Starting in 1965, the Hiroshima Day marches—and the peace and antinuclear movements as a whole—began to focus more on the war in Vietnam. The slogan of the 1965 march, at 7th Ave. and 38th St., was “We must end the war in Vietnam before it becomes a world-wide nuclear conflict.” The last march for which the NYC Nuclear Archive found documentation was in 1967. (Hiroshima Day March flyer, 1965; Robinson, 1967).

1965 Hiroshima Day March flyer
(Printed Ephemera Collection on Organizations, PE 036, Box 73,
Tamiment Library/Robert F. Wagner Labor Archives)

Easter Marches

The Easter/April Mobilization marches were modeled after England’s huge Aldermaston Marches for disarmament. Six hundred people attended the first march in 1959, increasing to 3,500 in 1961, and to as many as 5,000 in 1962. Twenty-five thousand people marched nationwide in 1961, the largest anti-war demonstration since WWII, with the largest group gathered at the UN. Some demonstrators had walked over 100 miles from McGuire Air Force Base in New Jersey.

Brochure for Easter March for Peace, 1961
(Printed Ephemera Collection on Organizations, PE 036, Box 73,
Tamiment Library/Robert F. Wagner Labor Archive)

In 1962, the New York Times reports that the march was attended by “students, clergymen, writers, painters, actors, Quakers, a few beatniks and many housewives, some of whom pushed infants in carriages,” while the year before was characterized as mostly “teen-agers and college students.” Each description betrays, perhaps, a lack of respect or understanding for the movement on the part of the Times. (Clark, 1961; Katz, 1986, pp. 37-66; New York Times, 1962; Wittner, 1997, p. 259).
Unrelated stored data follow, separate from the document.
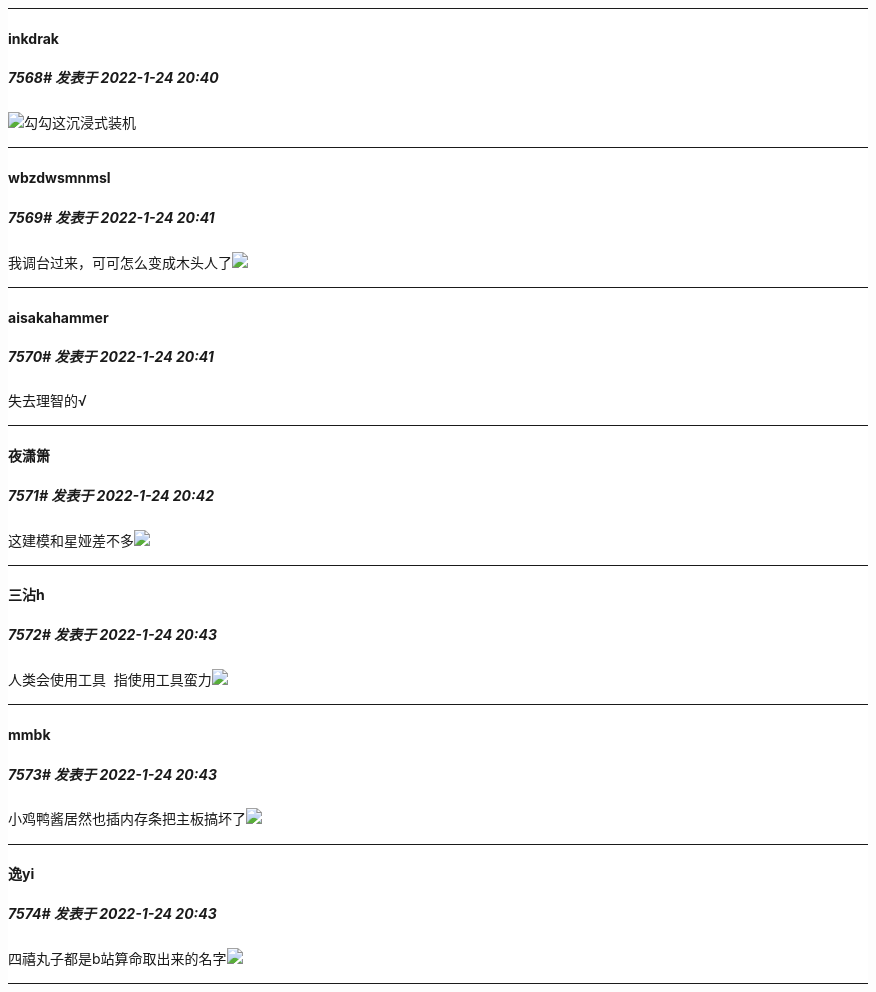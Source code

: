 *****

####  inkdrak  
##### 7568#       发表于 2022-1-24 20:40

<img src="https://static.saraba1st.com/image/smiley/face2017/067.png" referrerpolicy="no-referrer">勾勾这沉浸式装机

*****

####  wbzdwsmnmsl  
##### 7569#       发表于 2022-1-24 20:41

我调台过来，可可怎么变成木头人了<img src="https://static.saraba1st.com/image/smiley/face2017/067.png" referrerpolicy="no-referrer">

*****

####  aisakahammer  
##### 7570#       发表于 2022-1-24 20:41

 失去理智的√

*****

####  夜潇箫  
##### 7571#       发表于 2022-1-24 20:42

这建模和星娅差不多<img src="https://static.saraba1st.com/image/smiley/face2017/009.gif" referrerpolicy="no-referrer">

*****

####  三沾h  
##### 7572#       发表于 2022-1-24 20:43

人类会使用工具  指使用工具蛮力<img src="https://static.saraba1st.com/image/smiley/face2017/033.png" referrerpolicy="no-referrer">

*****

####  mmbk  
##### 7573#       发表于 2022-1-24 20:43

小鸡鸭酱居然也插内存条把主板搞坏了<img src="https://static.saraba1st.com/image/smiley/face2017/067.png" referrerpolicy="no-referrer">

*****

####  逸yi  
##### 7574#       发表于 2022-1-24 20:43

四禧丸子都是b站算命取出来的名字<img src="https://static.saraba1st.com/image/smiley/face2017/067.png" referrerpolicy="no-referrer">

*****
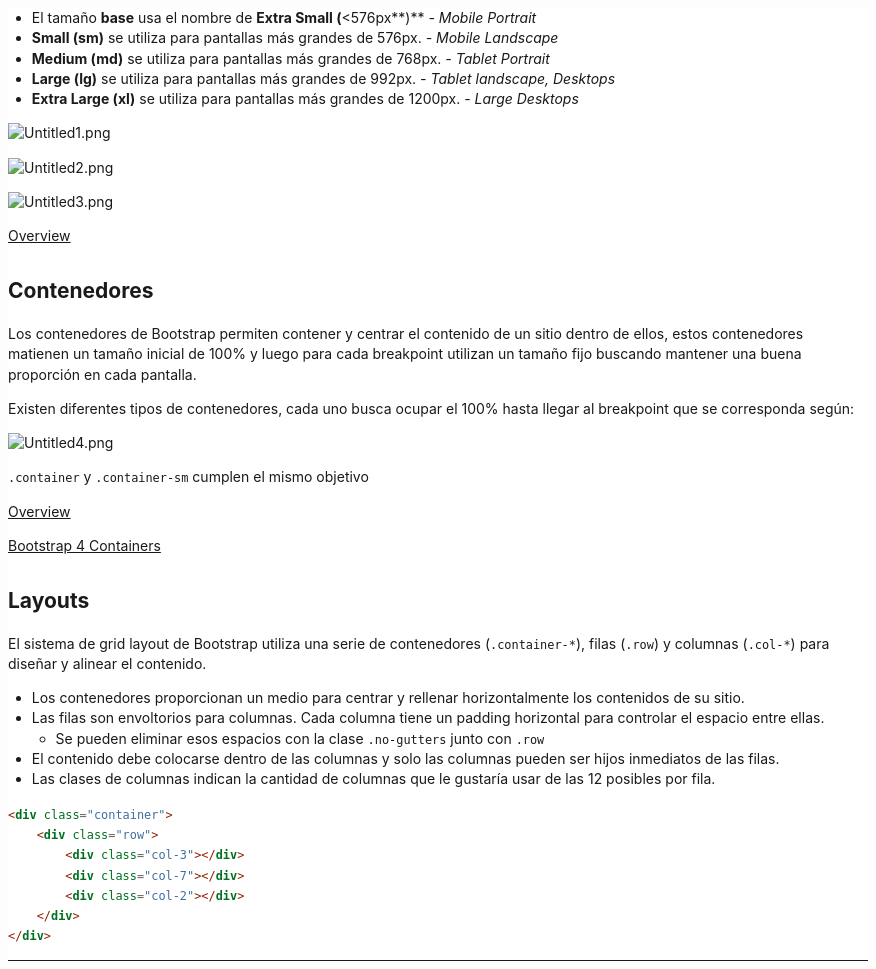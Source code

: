 - El tamaño **base** usa el nombre de **Extra Small (**<576px**)** *- Mobile Portrait*
- **Small (sm)** se utiliza para pantallas más grandes de 576px. *- Mobile Landscape*
- **Medium (md)** se utiliza para pantallas más grandes de 768px. *- Tablet Portrait*
- **Large (lg)** se utiliza para pantallas más grandes de 992px. *- Tablet landscape, Desktops*
- **Extra Large (xl)** se utiliza para pantallas más grandes de 1200px. *- Large Desktops*

![Untitled1.png](Untitled1.png)

![Untitled2.png](Untitled2.png)

![Untitled3.png](Untitled3.png)

[Overview](https://getbootstrap.com/docs/4.5/layout/overview/#responsive-breakpoints)

## Contenedores

Los contenedores de Bootstrap permiten contener y centrar el contenido de un sitio dentro de ellos, estos contenedores matienen un tamaño inicial de 100% y luego para cada breakpoint utilizan un tamaño fijo buscando mantener una buena proporción en cada pantalla.

Existen diferentes tipos de contenedores, cada uno busca ocupar el 100% hasta llegar al breakpoint que se corresponda según:

![Untitled4.png](Untitled4.png)

`.container` y `.container-sm` cumplen el mismo objetivo

[Overview](https://getbootstrap.com/docs/4.5/layout/overview/)

[Bootstrap 4 Containers](https://www.w3schools.com/bootstrap4/bootstrap_containers.asp)

## Layouts

El sistema de grid layout de Bootstrap utiliza una serie de contenedores (`.container-*`), filas (`.row`) y columnas (`.col-*`) para diseñar y alinear el contenido.

- Los contenedores proporcionan un medio para centrar y rellenar horizontalmente los contenidos de su sitio.
- Las filas son envoltorios para columnas. Cada columna tiene un padding horizontal para controlar el espacio entre ellas.
    - Se pueden eliminar esos espacios con la clase `.no-gutters` junto con `.row`
- El contenido debe colocarse dentro de las columnas y solo las columnas pueden ser hijos inmediatos de las filas.
- Las clases de columnas indican la cantidad de columnas que le gustaría usar de las 12 posibles por fila.

```html
<div class="container">
	<div class="row">
		<div class="col-3"></div>
		<div class="col-7"></div>
		<div class="col-2"></div>
	</div>
</div>
```

---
Flyer for Easter-Passover Walk for Peace, 1963
(Records of SANE, Inc., 1957-1987; DG 58; Peace Collection, Swarthmore College.)

Madison Square Rally

At the Madison Square Garden Rally. From left to right: Alf Landon, Eleanor Roosevelt, Walter Reuther, and Norman Thomas.
(Records of SANE, Inc., 1957-1987, DG 58, Peace Collection, Swarthmore College.)

On May 19, 1960, SANE organized a rally at Madison Square Garden attended by 17,000 people. Notable guests and speakers include Eleanor Roosevelt, Alf Landon, Harry Belafonte, Elaine May, Norman Thomas, Norman Cousins, and Clarence Pickett. After the event, 5,000 people marched through Times Square to the UN. The rally was supposed to have coincided with a Premier Khrushchev-President Kennedy summit meeting, but it was cancelled after an American U-2 spy plane was shot down in Soviet airspace on May 1. (New York Tiems, 1960; Kleidman, 1993, p. 110; Norman Thomas Papers, Reel 62; Wittner, 1997, pp. 14, 246).

Flyer for Madison Square Garden Rally 1960 with art by Jules Feiffer. (Jules Feiffer, Printed Ephemera Collection on Organizations, PE 036, Box 73, Tamiment Library/Robert F. Wagner Labor Archive)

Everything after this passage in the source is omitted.